**Activity**.
The records beneath should be printed exactly, and the pictures are to be left out.

*-*-*

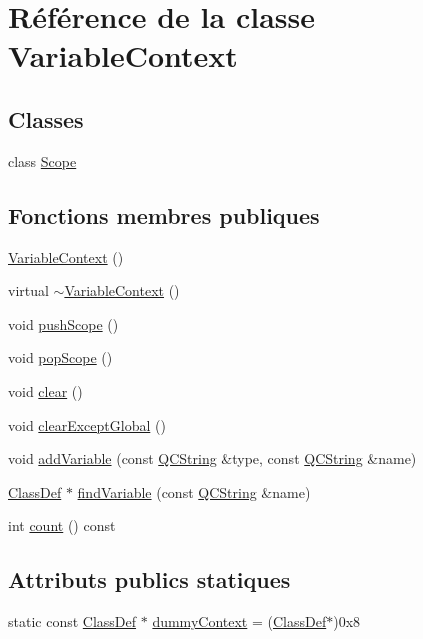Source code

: \hypertarget{class_variable_context}{}\section{Référence de la classe Variable\+Context}
\label{class_variable_context}
\subsection*{Classes}
\begin{DoxyCompactItemize}
\item 
class \hyperlink{class_variable_context_1_1_scope}{Scope}
\end{DoxyCompactItemize}
\subsection*{Fonctions membres publiques}
\begin{DoxyCompactItemize}
\item 
\hyperlink{class_variable_context_a7828c91508ad684cd467e6733283466d}{Variable\+Context} ()
\item 
virtual \hyperlink{class_variable_context_af00c9313effa735675ffadfb6194abb3}{$\sim$\+Variable\+Context} ()
\item 
void \hyperlink{class_variable_context_ae1d858d3ad4778e79ac69a021474edab}{push\+Scope} ()
\item 
void \hyperlink{class_variable_context_a648ebfb9146a61b70dffe684aec77940}{pop\+Scope} ()
\item 
void \hyperlink{class_variable_context_a37579e37d7d730884861f71a1b9f0439}{clear} ()
\item 
void \hyperlink{class_variable_context_af762830da74924aa08900310e554e253}{clear\+Except\+Global} ()
\item 
void \hyperlink{class_variable_context_a290a97ba9049c9c00c2a9fcef5f12083}{add\+Variable} (const \hyperlink{class_q_c_string}{Q\+C\+String} \&type, const \hyperlink{class_q_c_string}{Q\+C\+String} \&name)
\item 
\hyperlink{class_class_def}{Class\+Def} $\ast$ \hyperlink{class_variable_context_ac6643c9a7fbfa30d341efe5c62c862fb}{find\+Variable} (const \hyperlink{class_q_c_string}{Q\+C\+String} \&name)
\item 
int \hyperlink{class_variable_context_a93e482aacaff7e8e202cb98edc2cc9bb}{count} () const 
\end{DoxyCompactItemize}
\subsection*{Attributs publics statiques}
\begin{DoxyCompactItemize}
\item 
static const \hyperlink{class_class_def}{Class\+Def} $\ast$ \hyperlink{class_variable_context_aeca8de524f06142f5a49a0a8f87467b0}{dummy\+Context} = (\hyperlink{class_class_def}{Class\+Def}$\ast$)0x8
\end{DoxyCompactItemize}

*-*-*

**Exercise response**.
Source code

: \hypertarget{class_variable_context}{}\section{Référence de la classe Variable\+Context}
\label{class_variable_context}
\subsection*{Classes}
\begin{DoxyCompactItemize}
\item 
class \hyperlink{class_variable_context_1_1_scope}{Scope}
\end{DoxyCompactItemize}
\subsection*{Fonctions membres publiques}
\begin{DoxyCompactItemize}
\item 
\hyperlink{class_variable_context_a7828c91508ad684cd467e6733283466d}{Variable\+Context} ()
\item 
virtual \hyperlink{class_variable_context_af00c9313effa735675ffadfb6194abb3}{$\sim$\+Variable\+Context} ()
\item 
void \hyperlink{class_variable_context_ae1d858d3ad4778e79ac69a021474edab}{push\+Scope} ()
\item 
void \hyperlink{class_variable_context_a648ebfb9146a61b70dffe684aec77940}{pop\+Scope} ()
\item 
void \hyperlink{class_variable_context_a37579e37d7d730884861f71a1b9f0439}{clear} ()
\item 
void \hyperlink{class_variable_context_af762830da74924aa08900310e554e253}{clear\+Except\+Global} ()
\item 
void \hyperlink{class_variable_context_a290a97ba9049c9c00c2a9fcef5f12083}{add\+Variable} (const \hyperlink{class_q_c_string}{Q\+C\+String} \&type, const \hyperlink{class_q_c_string}{Q\+C\+String} \&name)
\item 
\hyperlink{class_class_def}{Class\+Def} $\ast$ \hyperlink{class_variable_context_ac6643c9a7fbfa30d341efe5c62c862fb}{find\+Variable} (const \hyperlink{class_q_c_string}{Q\+C\+String} \&name)
\item 
int \hyperlink{class_variable_context_a93e482aacaff7e8e202cb98edc2cc9bb}{count} () const 
\end{DoxyCompactItemize}
\subsection*{Attributs publics statiques}
\begin{DoxyCompactItemize}
\item 
static const \hyperlink{class_class_def}{Class\+Def} $\ast$ \hyperlink{class_variable_context_aeca8de524f06142f5a49a0a8f87467b0}{dummy\+Context} = (\hyperlink{class_class_def}{Class\+Def}$\ast$)0x8
\end{DoxyCompactItemize}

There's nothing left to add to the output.